The division into the two buckets is then performed by applying thresholds on the value of I. The “Wangiri” bucket includes numbers that are with high confidence Wangiri scammers. The “Manual Review” bucket includes numbers that, although identified by the ML model as Wangiri, are less certain, taking into account the value of I.


The items tagged for manual review are intended to be manually investigated and labelled by human analysts. With this process in place, it is possible to create an automatic feedback loop where:

    • The thresholds used for computing I are re-discovered from these newly labelled data
    • The model occasionally retrains by including these newly labelled data


Alternatively, it is possible to make/a feature for the model itself, rather than post-processing and using thresholds on it.


To avoid over fitting during the automatic training, it is possible to use normal business users' numbers and common users' numbers that have never been flagged (or numbers that are known to be good).



FIG. 3 is a flowchart depicting a method for identifying and blocking phone numbers associated with robocalls and/or scam calls.

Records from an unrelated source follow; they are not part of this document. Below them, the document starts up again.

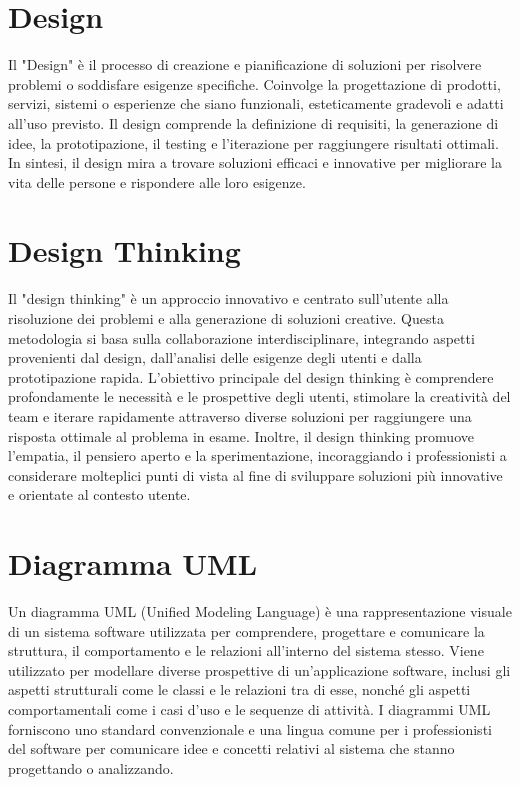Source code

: \documentclass{article}
\begin{document}
\section{Design}
Il "Design" è il processo di creazione e pianificazione di soluzioni per risolvere problemi o soddisfare esigenze specifiche. Coinvolge la progettazione di prodotti, servizi, sistemi o esperienze che siano funzionali, esteticamente gradevoli e adatti all'uso previsto. Il design comprende la definizione di requisiti, la generazione di idee, la prototipazione, il testing e l'iterazione per raggiungere risultati ottimali. In sintesi, il design mira a trovare soluzioni efficaci e innovative per migliorare la vita delle persone e rispondere alle loro esigenze.

\section{Design Thinking}
Il "design thinking" è un approccio innovativo e centrato sull'utente alla risoluzione dei problemi e alla generazione di soluzioni creative. Questa metodologia si basa sulla collaborazione interdisciplinare, integrando aspetti provenienti dal design, dall'analisi delle esigenze degli utenti e dalla prototipazione rapida. L'obiettivo principale del design thinking è comprendere profondamente le necessità e le prospettive degli utenti, stimolare la creatività del team e iterare rapidamente attraverso diverse soluzioni per raggiungere una risposta ottimale al problema in esame. Inoltre, il design thinking promuove l'empatia, il pensiero aperto e la sperimentazione, incoraggiando i professionisti a considerare molteplici punti di vista al fine di sviluppare soluzioni più innovative e orientate al contesto utente.

\section{Diagramma UML}
Un diagramma UML (Unified Modeling Language) è una rappresentazione visuale di un sistema software utilizzata per comprendere, progettare e comunicare la struttura, il comportamento e le relazioni all'interno del sistema stesso. Viene utilizzato per modellare diverse prospettive di un'applicazione software, inclusi gli aspetti strutturali come le classi e le relazioni tra di esse, nonché gli aspetti comportamentali come i casi d'uso e le sequenze di attività. I diagrammi UML forniscono uno standard convenzionale e una lingua comune per i professionisti del software per comunicare idee e concetti relativi al sistema che stanno progettando o analizzando.
\end{document}

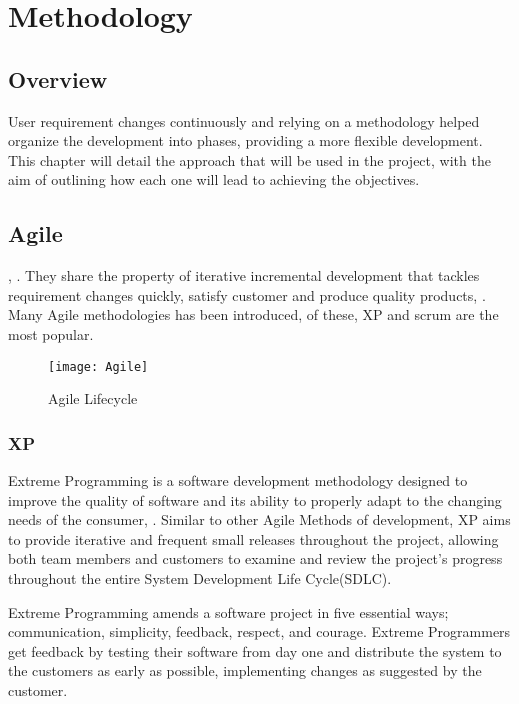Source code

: \chapter{Methodology}
\label{chap:methodology}
\section{Overview}
User requirement changes continuously and relying on a methodology helped organize the development into phases, providing a more flexible development. This chapter will detail the approach that will be used in the project, with the aim of outlining how each one will lead to achieving the objectives.
\section{Agile}
, \cite{maruping2009control}.
 They share the property of iterative incremental development that tackles requirement changes quickly, satisfy customer and produce quality products, \cite{6633925}.
Many Agile methodologies has been introduced, of these, XP and scrum are the most popular.

	\begin{figure}[h]
	\centering
	\texttt{[image: Agile]}
	\caption{Agile Lifecycle}
	\label{fig:agile_lifecycle}
\end{figure}

\subsection{XP}
Extreme Programming is a software development methodology designed to improve the quality of software and its ability to properly adapt to the changing needs of the consumer, \cite{ExtremeP63:online}.
Similar to other Agile Methods of development, XP aims to provide iterative and frequent small releases throughout the project, allowing both team members and customers to examine and review the project’s progress throughout the entire System Development Life Cycle(SDLC).

Extreme Programming amends a software project in five essential ways; communication, simplicity, feedback, respect, and courage. Extreme Programmers get feedback by testing their software from day one and distribute the system to the customers as early as possible, implementing changes as suggested by the customer.
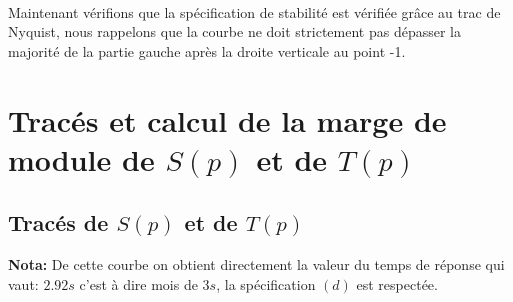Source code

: \documentclass[12pt, a4paper, openany]{report}
\begin{document}
   \paragraph{}
   Maintenant vérifions que la spécification de stabilité est vérifiée grâce au trac de Nyquist, nous rappelons que la courbe ne doit strictement pas dépasser la majorité de la partie gauche après la droite verticale au point -1.\\
   
   \begin{center}
     \label{fig16}
 \end{center}
 
  \section{ Tracés et calcul de la marge de module de $S(p)$\hspace{1mm} et de \hspace{1mm}$T(p)$}
  
   \subsection{ Tracés de $S(p)$\hspace{1mm} et de \hspace{1mm}$T(p)$}
   
   \begin{center}
     \label{fig17}
 \end{center}
 

\textbf{Nota:} De cette courbe on obtient directement la valeur du temps de réponse qui vaut:\hspace{1mm} $2.92 s$\hspace{1mm} c'est à dire mois de\hspace{1mm} $3 s$, la spécification\hspace{1mm} $(d) $ \hspace{1mm}est respectée.   

 
\end{document}
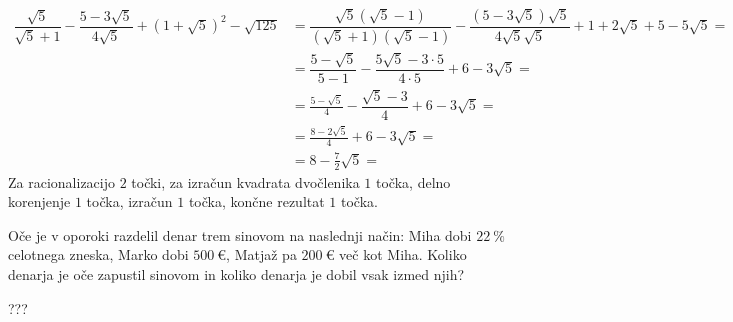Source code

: \documentclass[addpoints]{exam}
\begin{document}
\begin{questions}
    \begin{solution}[6cm]
        \begin{align*} 
            \dfrac{\sqrt{5}}{\sqrt{5}+1}-\dfrac{5-3\sqrt{5}}{4\sqrt{5}}+\left(1+\sqrt{5}\right)^2-\sqrt{125}&=\dfrac{\sqrt{5}(\sqrt{5}-1)}{(\sqrt{5}+1)(\sqrt{5}-1)}-\dfrac{(5-3\sqrt{5})\sqrt{5}}{4\sqrt{5}\sqrt{5}}+1+2\sqrt{5}+5-5\sqrt{5}= \\
                                                                                                            &=\dfrac{5-\sqrt{5}}{5-1}-\dfrac{5\sqrt{5}-3\cdot 5}{4\cdot 5}+6-3\sqrt{5}= \\
                                                                                                            &=\frac{5-\sqrt{5}}{4}-\dfrac{\sqrt{5}-3}{4}+6-3\sqrt{5}= \\
                                                                                                            &=\frac{8-2\sqrt{5}}{4}+6-3\sqrt{5}= \\
                                                                                                            &=8-\frac{7}{2}\sqrt{5}= 
        \end{align*}
        Za racionalizacijo $2$ točki, za izračun kvadrata dvočlenika $1$ točka, delno korenjenje $1$ točka, izračun $1$ točka, končne rezultat $1$ točka.
    \end{solution}
    
    


    
    


    \question[4]
    Oče je v oporoki razdelil denar trem sinovom na naslednji način:
    Miha dobi $22~\%$ celotnega zneska, Marko dobi $500~€$, Matjaž pa $200~€$ več kot Miha.
    Koliko denarja je oče zapustil sinovom in koliko denarja je dobil vsak izmed njih?
    
    \begin{solution}[3cm]
        ???
    \end{solution}



\end{questions}
\end{document}
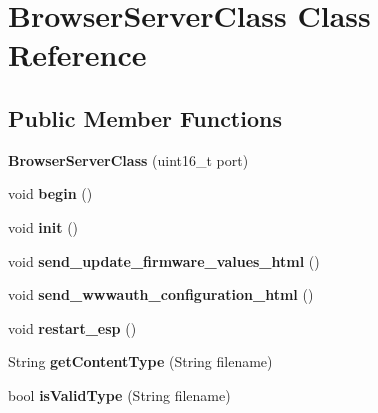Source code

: \hypertarget{class_browser_server_class}{\section{Browser\-Server\-Class Class Reference}
\label{class_browser_server_class}
}
\subsection*{Public Member Functions}
\begin{DoxyCompactItemize}
\item 
\hypertarget{class_browser_server_class_a029352059c7aa0997ffcc65cf19dd5d5}{{\bfseries Browser\-Server\-Class} (uint16\-\_\-t port)}\label{class_browser_server_class_a029352059c7aa0997ffcc65cf19dd5d5}

\item 
\hypertarget{class_browser_server_class_a69aecd70a879f3096fea7ce6a976a190}{void {\bfseries begin} ()}\label{class_browser_server_class_a69aecd70a879f3096fea7ce6a976a190}

\item 
\hypertarget{class_browser_server_class_ac64a0067ec1d6911aa85170dd8cbaca0}{void {\bfseries init} ()}\label{class_browser_server_class_ac64a0067ec1d6911aa85170dd8cbaca0}

\item 
\hypertarget{class_browser_server_class_a3e015d81db7dc568ef5f810869d4832e}{void {\bfseries send\-\_\-update\-\_\-firmware\-\_\-values\-\_\-html} ()}\label{class_browser_server_class_a3e015d81db7dc568ef5f810869d4832e}

\item 
\hypertarget{class_browser_server_class_a768a782009a56e2e12307c77e891e9bc}{void {\bfseries send\-\_\-wwwauth\-\_\-configuration\-\_\-html} ()}\label{class_browser_server_class_a768a782009a56e2e12307c77e891e9bc}

\item 
\hypertarget{class_browser_server_class_a12ae1f5734efe0a6fbab37533b61c753}{void {\bfseries restart\-\_\-esp} ()}\label{class_browser_server_class_a12ae1f5734efe0a6fbab37533b61c753}

\item 
\hypertarget{class_browser_server_class_a9f9462e6e2855654c6049a3fff991621}{String {\bfseries get\-Content\-Type} (String filename)}\label{class_browser_server_class_a9f9462e6e2855654c6049a3fff991621}

\item 
\hypertarget{class_browser_server_class_afbd0d58ee98a900588bd3f672fb272ec}{bool {\bfseries is\-Valid\-Type} (String filename)}\label{class_browser_server_class_afbd0d58ee98a900588bd3f672fb272ec}


\end{DoxyCompactItemize}
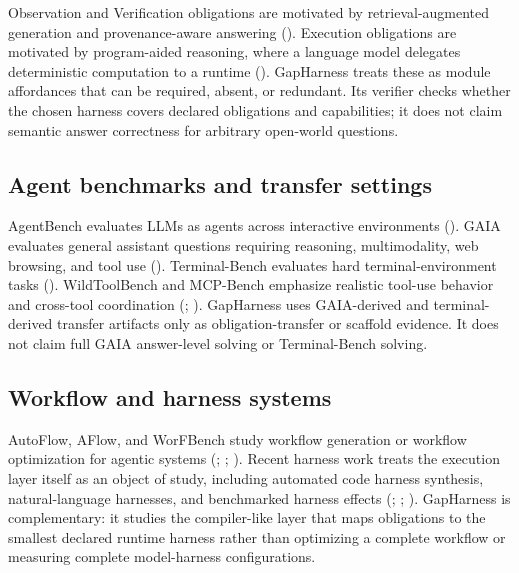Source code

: \documentclass[
  10pt,
]{article}
\begin{document}
Observation and Verification obligations are motivated by
retrieval-augmented generation and provenance-aware answering
(). Execution obligations
are motivated by program-aided reasoning, where a language model
delegates deterministic computation to a runtime
(). GapHarness treats these as
module affordances that can be required, absent, or redundant. Its
verifier checks whether the chosen harness covers declared obligations
and capabilities; it does not claim semantic answer correctness for
arbitrary open-world questions.

\subsection{Agent benchmarks and transfer
settings}\label{agent-benchmarks-and-transfer-settings}

AgentBench evaluates LLMs as agents across interactive environments
(). GAIA evaluates
general assistant questions requiring reasoning, multimodality, web
browsing, and tool use (). Terminal-Bench evaluates hard terminal-environment tasks
().
WildToolBench and MCP-Bench emphasize realistic tool-use behavior and
cross-tool coordination (; ). GapHarness
uses GAIA-derived and terminal-derived transfer artifacts only as
obligation-transfer or scaffold evidence. It does not claim full GAIA
answer-level solving or Terminal-Bench solving.

\subsection{Workflow and harness
systems}\label{workflow-and-harness-systems}

AutoFlow, AFlow, and WorFBench study workflow generation or workflow
optimization for agentic systems (; ;
). Recent harness work
treats the execution layer itself as an object of study, including
automated code harness synthesis, natural-language harnesses, and
benchmarked harness effects (; ;
). GapHarness is
complementary: it studies the compiler-like layer that maps obligations
to the smallest declared runtime harness rather than optimizing a
complete workflow or measuring complete model-harness configurations.
\end{document}
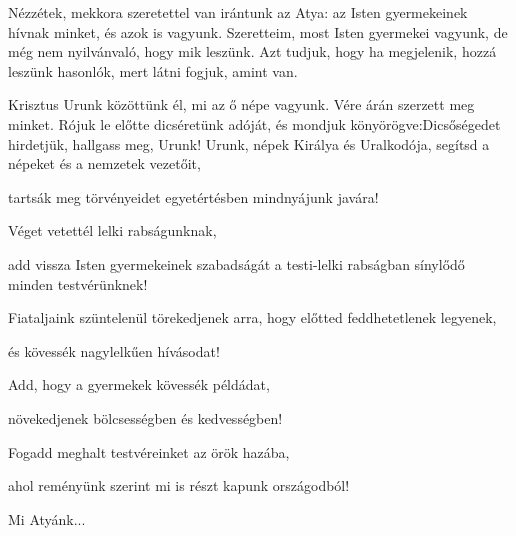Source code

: \documentclass[twoside]{article}
\begin{document}
\begin{psalmsheet}[tone=4, continuous, title={A megváltottak hálaéneke}]
\end{psalmsheet}

Nézzétek, mekkora szeretettel van irántunk az Atya: az Isten gyermekeinek hívnak minket, és azok is vagyunk. Szeretteim, most Isten gyermekei vagyunk, de még nem nyilvánvaló, hogy mik leszünk. Azt tudjuk, hogy ha megjelenik, hozzá leszünk hasonlók, mert látni fogjuk, amint van.



\begin{preces}{Krisztus Urunk közöttünk él, mi az ő népe vagyunk. Vére árán szerzett meg minket. Rójuk le előtte dicséretünk adóját, és mondjuk könyörögve:}{Dicsőségedet hirdetjük, hallgass meg, Urunk!}
  Urunk, népek Királya és Uralkodója, segítsd a népeket és a nemzetek vezetőit,

  \reddash tartsák meg törvényeidet egyetértésben mindnyájunk javára!

  Véget vetettél lelki rabságunknak,

  \reddash add vissza Isten gyermekeinek szabadságát a testi-lelki rabságban sínylődő minden testvérünknek!

  Fiataljaink szüntelenül törekedjenek arra, hogy előtted feddhetetlenek legyenek,

  \reddash és kövessék nagylelkűen hívásodat!

  Add, hogy a gyermekek kövessék példádat,

  \reddash növekedjenek bölcsességben és kedvességben!

  Fogadd meghalt testvéreinket az örök hazába,

  \reddash ahol reményünk szerint mi is részt kapunk országodból!
\end{preces}
Mi Atyánk...
\end{document}
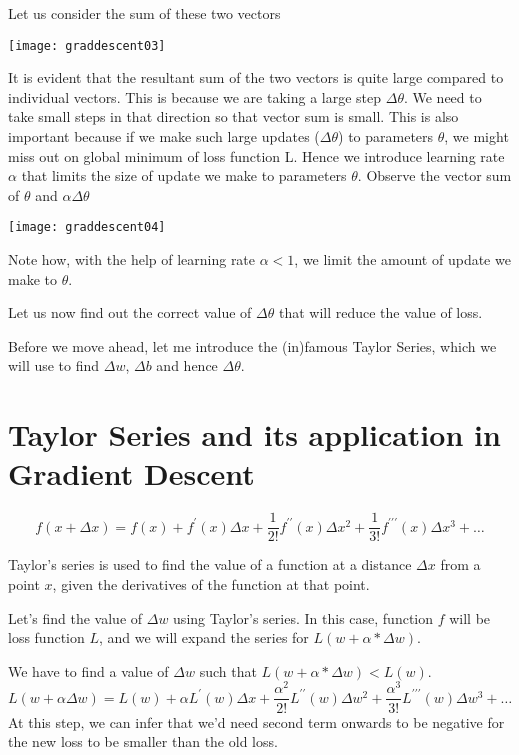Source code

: Let us consider the sum of these two vectors
\begin{marginfigure}
\texttt{[image: graddescent03]}
\end{marginfigure}



It is evident that the resultant sum of the two vectors is quite large compared to individual vectors. This is because we are taking a large step $\Delta  \theta$. We need to take small steps in that direction so that vector sum is small. This is also important because if we make such large updates ($\Delta  \theta$) to parameters $\theta$, we might miss out on global minimum of loss function L. Hence we introduce learning rate $\alpha$  that limits the size of update we make to parameters $\theta$. Observe the vector sum of $\theta$ and $\alpha \Delta  \theta$
\begin{marginfigure}
\texttt{[image: graddescent04]}
\end{marginfigure}



Note how, with the help of learning rate $\alpha  < 1$, we limit the amount of update we make to $\theta$.

Let us now find out the correct value of $\Delta  \theta$ that will reduce the value of loss.

Before we move ahead, let me introduce the (in)famous Taylor Series, which we will use to find $\Delta  w$, $\Delta  b$ and hence $\Delta  \theta$.

\section{Taylor Series and its application in Gradient Descent}
\begin{equation}
f(x+\Delta x)=f(x)+f^{\prime}(x) \Delta x+\frac{1}{2 !} f^{\prime \prime}(x) \Delta x^{2}+\frac{1}{3 !} f^{\prime \prime \prime}(x) \Delta x^{3}+\ldots
\end{equation}

Taylor's series is used to find the value of a function at a distance $\Delta  x$ from a point $x$, given the derivatives of the function at that point.

Let's find the value of $\Delta  w$ using Taylor's series.
In this case, function $f$ will be loss function $L$, and we will expand the series for $L(w + \alpha *\Delta  w)$.

We have to find a value of $\Delta  w$ such that $L(w + \alpha *\Delta  w) < L(w)$.
\begin{equation}
L(w+\alpha \Delta w)=L(w)+\alpha L^{\prime}(w) \Delta x+\frac{\alpha^{2}}{2 !} L^{\prime \prime}(w) \Delta w^{2}+\frac{\alpha^{3}}{3 !} L^{\prime \prime \prime}(w) \Delta w^{3}+\ldots
\end{equation}
At this step, we can infer that we'd need second term onwards to be negative for the new loss to be smaller than the old loss.

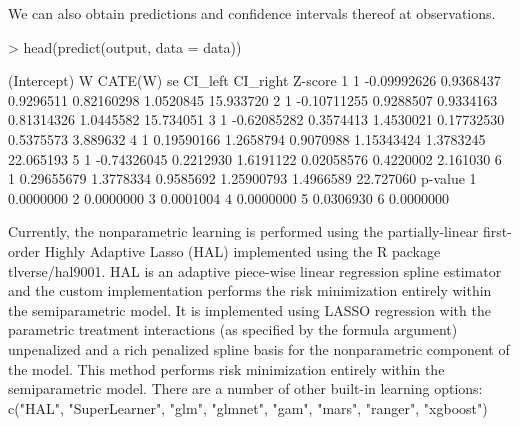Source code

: \documentclass{article}
\begin{document}
We can also obtain predictions and confidence intervals thereof at observations.
\begin{Schunk}
\begin{Sinput}
> head(predict(output, data = data))
\end{Sinput}
\begin{Soutput}
  (Intercept)           W   CATE(W)        se    CI_left  CI_right   Z-score
1           1 -0.09992626 0.9368437 0.9296511 0.82160298 1.0520845 15.933720
2           1 -0.10711255 0.9288507 0.9334163 0.81314326 1.0445582 15.734051
3           1 -0.62085282 0.3574413 1.4530021 0.17732530 0.5375573  3.889632
4           1  0.19590166 1.2658794 0.9070988 1.15343424 1.3783245 22.065193
5           1 -0.74326045 0.2212930 1.6191122 0.02058576 0.4220002  2.161030
6           1  0.29655679 1.3778334 0.9585692 1.25900793 1.4966589 22.727060
    p-value
1 0.0000000
2 0.0000000
3 0.0001004
4 0.0000000
5 0.0306930
6 0.0000000
\end{Soutput}
\end{Schunk}

Currently, the nonparametric learning is performed using the partially-linear first-order Highly Adaptive Lasso (HAL) implemented using the R package tlverse/hal9001. HAL is an adaptive piece-wise linear regression spline estimator and the custom implementation performs the risk minimization entirely within the semiparametric model. It is implemented using LASSO regression with the parametric treatment interactions (as specified by the formula argument) unpenalized and a rich penalized spline basis for the nonparametric component of the model. This method performs risk minimization entirely within the semiparametric model. There are a number of other built-in learning options: c("HAL", "SuperLearner", "glm", "glmnet", "gam", "mars", "ranger", "xgboost")
\end{document}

The method 300 begins with pre-processing raw call log records to identify different records that are associated with the same call (302). Depending upon how often the raw call log data is processed, there may be associated call records that are not in the batch of raw call logs currently being processed and as such the associated call records may have already been pre-processed. The pre-processing may also include determining the features used by the different detection models, or the feature calculation or extraction may be performed after the pre-processing of the raw call log data. Once the raw call log data has been processed, the processed call records may be processed using an anomaly detection model (304) to identify phone numbers exhibiting anomalous behaviour. Phone numbers that are identified as being anomalous may be stored or otherwise identified for example in an anomalous numbers list 306. The call records may also be processed by one or more models for detecting specific behaviours, such as a Wangiri detection model to identify numbers associated with Wangiri behaviours (308). The phone numbers identified by the model as being Wangiri numbers may be stored or identified, for example in a Wangiri numbers list 310. It is possible to process the anomalous detection model and the Wangiri detection model, and any other detection models either sequentially or concurrently. The anomalous numbers and Wangiri numbers may be verified as scam or undesirable numbers (312). The verification may be done using additional rules or logic or may be done by an investigator or analyst. After numbers have been verified as scam or associated with undesirable behaviour, they may be blocked (314). It will be appreciated that after blocking the numbers, they may be unblocked (316). For example, it may be desirable to unblock numbers, either in the case of incorrectly blocking a legitimate number or if the scammers have stopped using the number.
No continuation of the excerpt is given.